*Exercise instructions*: Copy exactly every line below, from the first through the one that contains "이 리포지토리는 기상청", and skip all pictures.

○ ○ ○ ○ ○ ○ ○

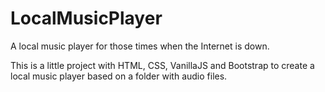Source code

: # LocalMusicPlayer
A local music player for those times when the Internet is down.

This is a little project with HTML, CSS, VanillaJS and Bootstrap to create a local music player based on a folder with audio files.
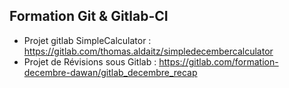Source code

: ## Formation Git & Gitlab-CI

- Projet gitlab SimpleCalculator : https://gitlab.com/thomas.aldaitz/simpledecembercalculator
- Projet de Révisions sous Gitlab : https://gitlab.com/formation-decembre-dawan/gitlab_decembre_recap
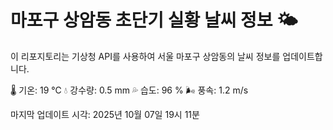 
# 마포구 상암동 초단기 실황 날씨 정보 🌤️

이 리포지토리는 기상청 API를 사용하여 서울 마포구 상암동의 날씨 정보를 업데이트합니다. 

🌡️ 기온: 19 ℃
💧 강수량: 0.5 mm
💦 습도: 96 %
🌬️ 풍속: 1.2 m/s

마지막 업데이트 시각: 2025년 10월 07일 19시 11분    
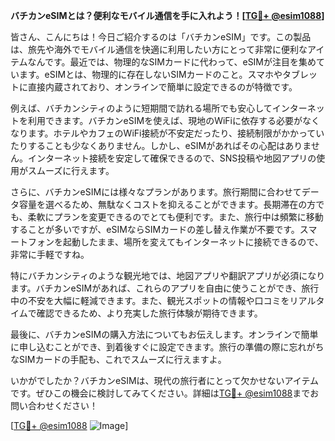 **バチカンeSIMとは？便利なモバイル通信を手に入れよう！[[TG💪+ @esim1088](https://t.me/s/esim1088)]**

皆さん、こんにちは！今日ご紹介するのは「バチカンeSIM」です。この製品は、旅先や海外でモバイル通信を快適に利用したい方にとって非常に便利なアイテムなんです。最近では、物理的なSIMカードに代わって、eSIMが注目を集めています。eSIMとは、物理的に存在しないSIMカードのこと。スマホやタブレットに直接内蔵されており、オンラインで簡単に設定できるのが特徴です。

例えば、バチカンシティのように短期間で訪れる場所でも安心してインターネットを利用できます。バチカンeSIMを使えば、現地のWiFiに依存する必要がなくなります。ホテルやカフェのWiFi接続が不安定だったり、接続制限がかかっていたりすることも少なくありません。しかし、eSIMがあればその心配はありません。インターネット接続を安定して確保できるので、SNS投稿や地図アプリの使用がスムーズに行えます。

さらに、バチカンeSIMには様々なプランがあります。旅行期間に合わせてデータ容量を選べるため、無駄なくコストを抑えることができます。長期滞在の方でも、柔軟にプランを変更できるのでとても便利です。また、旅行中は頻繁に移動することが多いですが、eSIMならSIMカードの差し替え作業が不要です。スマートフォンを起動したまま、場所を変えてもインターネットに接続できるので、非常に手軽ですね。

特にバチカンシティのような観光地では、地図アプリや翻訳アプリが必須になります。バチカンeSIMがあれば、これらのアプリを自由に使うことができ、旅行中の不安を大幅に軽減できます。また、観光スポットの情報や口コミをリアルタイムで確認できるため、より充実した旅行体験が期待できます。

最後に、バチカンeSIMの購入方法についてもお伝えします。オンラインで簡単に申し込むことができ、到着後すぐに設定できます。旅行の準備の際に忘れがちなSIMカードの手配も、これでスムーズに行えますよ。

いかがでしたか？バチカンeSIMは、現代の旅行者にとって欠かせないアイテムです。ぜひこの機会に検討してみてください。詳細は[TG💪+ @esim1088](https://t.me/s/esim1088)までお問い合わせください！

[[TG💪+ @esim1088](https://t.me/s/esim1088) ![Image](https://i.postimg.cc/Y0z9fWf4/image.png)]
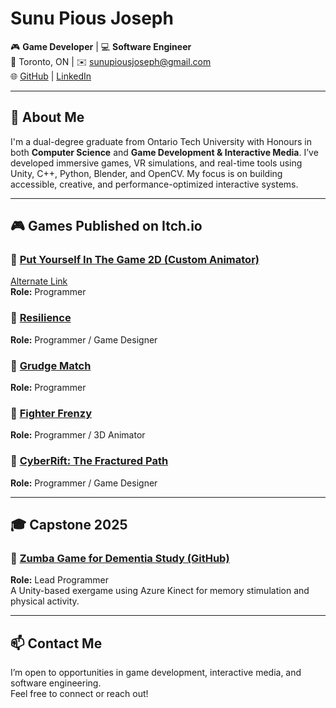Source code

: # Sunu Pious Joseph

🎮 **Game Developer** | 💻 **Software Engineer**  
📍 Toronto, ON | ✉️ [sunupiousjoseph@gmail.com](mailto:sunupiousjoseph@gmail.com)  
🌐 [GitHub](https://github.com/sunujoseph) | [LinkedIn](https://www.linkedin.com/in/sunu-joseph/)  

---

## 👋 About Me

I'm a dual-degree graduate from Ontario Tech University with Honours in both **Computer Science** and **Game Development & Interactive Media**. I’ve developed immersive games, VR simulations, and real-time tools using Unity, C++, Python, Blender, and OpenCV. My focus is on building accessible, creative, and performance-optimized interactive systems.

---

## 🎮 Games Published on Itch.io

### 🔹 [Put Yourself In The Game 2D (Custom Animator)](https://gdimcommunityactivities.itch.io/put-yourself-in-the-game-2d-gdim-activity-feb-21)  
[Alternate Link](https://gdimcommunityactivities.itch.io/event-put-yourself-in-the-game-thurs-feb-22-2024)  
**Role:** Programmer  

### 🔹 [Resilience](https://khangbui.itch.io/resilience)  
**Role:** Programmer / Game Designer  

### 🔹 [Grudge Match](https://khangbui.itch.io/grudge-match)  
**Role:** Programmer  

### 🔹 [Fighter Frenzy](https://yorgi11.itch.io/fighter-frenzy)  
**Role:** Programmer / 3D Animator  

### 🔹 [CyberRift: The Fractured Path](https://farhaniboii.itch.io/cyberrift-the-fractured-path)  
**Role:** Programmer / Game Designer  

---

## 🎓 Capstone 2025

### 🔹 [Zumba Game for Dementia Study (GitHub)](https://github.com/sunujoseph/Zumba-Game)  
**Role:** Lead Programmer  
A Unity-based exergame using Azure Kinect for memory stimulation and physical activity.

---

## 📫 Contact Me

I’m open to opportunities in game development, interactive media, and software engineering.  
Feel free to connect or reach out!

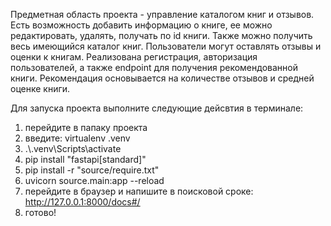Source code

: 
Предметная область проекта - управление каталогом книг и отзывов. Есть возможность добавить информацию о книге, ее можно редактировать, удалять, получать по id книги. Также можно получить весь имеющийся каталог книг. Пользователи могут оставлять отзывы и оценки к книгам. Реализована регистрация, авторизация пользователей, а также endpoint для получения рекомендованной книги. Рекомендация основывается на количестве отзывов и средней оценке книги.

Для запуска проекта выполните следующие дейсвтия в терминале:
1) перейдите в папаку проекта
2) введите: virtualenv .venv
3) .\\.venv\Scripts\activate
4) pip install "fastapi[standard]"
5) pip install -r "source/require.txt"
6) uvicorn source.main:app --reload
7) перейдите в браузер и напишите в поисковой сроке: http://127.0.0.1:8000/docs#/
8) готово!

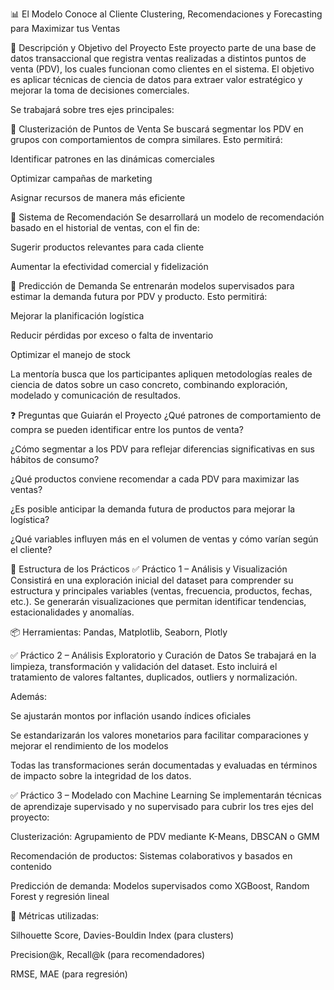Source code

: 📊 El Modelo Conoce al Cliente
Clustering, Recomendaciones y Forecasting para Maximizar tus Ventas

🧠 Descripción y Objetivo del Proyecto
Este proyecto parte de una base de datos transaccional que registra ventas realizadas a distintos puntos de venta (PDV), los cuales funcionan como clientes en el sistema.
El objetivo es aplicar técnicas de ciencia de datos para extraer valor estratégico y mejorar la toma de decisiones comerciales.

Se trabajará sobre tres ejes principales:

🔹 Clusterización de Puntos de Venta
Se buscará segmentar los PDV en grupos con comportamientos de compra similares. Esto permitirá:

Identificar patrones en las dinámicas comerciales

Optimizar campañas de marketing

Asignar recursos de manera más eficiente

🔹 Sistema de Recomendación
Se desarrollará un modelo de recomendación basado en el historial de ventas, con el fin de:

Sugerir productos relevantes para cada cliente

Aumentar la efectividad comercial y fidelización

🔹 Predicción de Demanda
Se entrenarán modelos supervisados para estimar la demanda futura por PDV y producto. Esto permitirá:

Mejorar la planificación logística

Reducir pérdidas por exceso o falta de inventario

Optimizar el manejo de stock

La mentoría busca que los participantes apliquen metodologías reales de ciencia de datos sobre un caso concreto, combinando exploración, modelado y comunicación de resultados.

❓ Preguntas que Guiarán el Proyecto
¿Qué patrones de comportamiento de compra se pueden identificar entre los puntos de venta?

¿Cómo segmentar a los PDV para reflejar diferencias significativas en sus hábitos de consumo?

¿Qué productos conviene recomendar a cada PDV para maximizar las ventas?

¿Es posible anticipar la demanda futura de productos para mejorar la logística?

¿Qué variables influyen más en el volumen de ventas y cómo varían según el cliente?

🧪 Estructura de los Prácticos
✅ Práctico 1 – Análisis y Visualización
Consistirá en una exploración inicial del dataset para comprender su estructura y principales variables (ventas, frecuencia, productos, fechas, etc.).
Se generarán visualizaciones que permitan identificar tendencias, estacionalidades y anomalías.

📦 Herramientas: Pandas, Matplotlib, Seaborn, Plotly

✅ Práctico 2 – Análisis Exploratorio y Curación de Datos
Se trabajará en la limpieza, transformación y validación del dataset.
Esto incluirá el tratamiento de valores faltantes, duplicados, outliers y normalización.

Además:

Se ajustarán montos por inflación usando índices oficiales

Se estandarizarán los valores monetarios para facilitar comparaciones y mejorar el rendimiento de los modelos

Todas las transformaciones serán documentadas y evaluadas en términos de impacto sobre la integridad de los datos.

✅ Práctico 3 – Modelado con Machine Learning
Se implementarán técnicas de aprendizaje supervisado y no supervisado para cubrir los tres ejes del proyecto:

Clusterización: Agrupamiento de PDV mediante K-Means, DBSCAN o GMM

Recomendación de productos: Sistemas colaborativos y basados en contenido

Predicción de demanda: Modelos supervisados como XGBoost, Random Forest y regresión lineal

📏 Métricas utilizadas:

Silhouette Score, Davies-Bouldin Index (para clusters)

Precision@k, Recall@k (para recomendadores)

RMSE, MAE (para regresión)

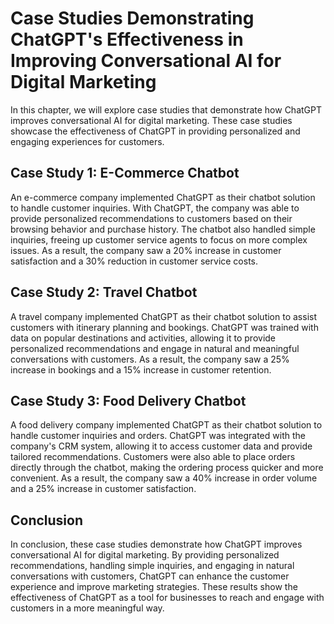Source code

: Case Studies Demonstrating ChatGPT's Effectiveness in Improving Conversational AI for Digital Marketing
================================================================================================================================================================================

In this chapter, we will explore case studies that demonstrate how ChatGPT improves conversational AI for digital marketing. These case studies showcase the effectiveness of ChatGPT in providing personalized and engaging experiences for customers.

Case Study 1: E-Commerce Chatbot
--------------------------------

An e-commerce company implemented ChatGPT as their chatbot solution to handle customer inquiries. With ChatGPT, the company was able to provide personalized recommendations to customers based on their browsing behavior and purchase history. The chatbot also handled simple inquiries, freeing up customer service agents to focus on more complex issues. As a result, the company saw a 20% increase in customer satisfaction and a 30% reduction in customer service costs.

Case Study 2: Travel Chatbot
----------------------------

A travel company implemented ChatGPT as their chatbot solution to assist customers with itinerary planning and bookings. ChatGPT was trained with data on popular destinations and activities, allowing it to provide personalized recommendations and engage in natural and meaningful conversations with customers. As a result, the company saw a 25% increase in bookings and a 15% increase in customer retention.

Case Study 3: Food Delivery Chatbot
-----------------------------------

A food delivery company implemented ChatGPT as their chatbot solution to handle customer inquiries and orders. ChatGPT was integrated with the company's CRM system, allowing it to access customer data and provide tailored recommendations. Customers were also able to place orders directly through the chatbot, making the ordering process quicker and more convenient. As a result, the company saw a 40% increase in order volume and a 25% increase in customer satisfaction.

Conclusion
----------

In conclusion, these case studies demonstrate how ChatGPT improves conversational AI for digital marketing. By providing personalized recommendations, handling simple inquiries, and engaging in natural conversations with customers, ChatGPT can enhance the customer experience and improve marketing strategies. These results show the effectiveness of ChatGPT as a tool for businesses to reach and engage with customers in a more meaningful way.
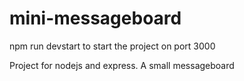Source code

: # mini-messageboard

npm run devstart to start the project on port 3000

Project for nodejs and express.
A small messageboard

○ ○ ○ ○ ○ ○ ○

*Response area*:
Source code

: # LocalMusicPlayer
A local music player for those times when the Internet is down.

This is a little project with HTML, CSS, VanillaJS and Bootstrap to create a local music player based on a folder with audio files.
Source code

: ## Formation Git & Gitlab-CI

- Projet gitlab SimpleCalculator : https://gitlab.com/thomas.aldaitz/simpledecembercalculator
- Projet de Révisions sous Gitlab : https://gitlab.com/formation-decembre-dawan/gitlab_decembre_recap
# 마포구 상암동 초단기 실황 날씨 정보 🌤️

이 리포지토리는 기상청 API를 사용하여 서울 마포구 상암동의 날씨 정보를 업데이트합니다. 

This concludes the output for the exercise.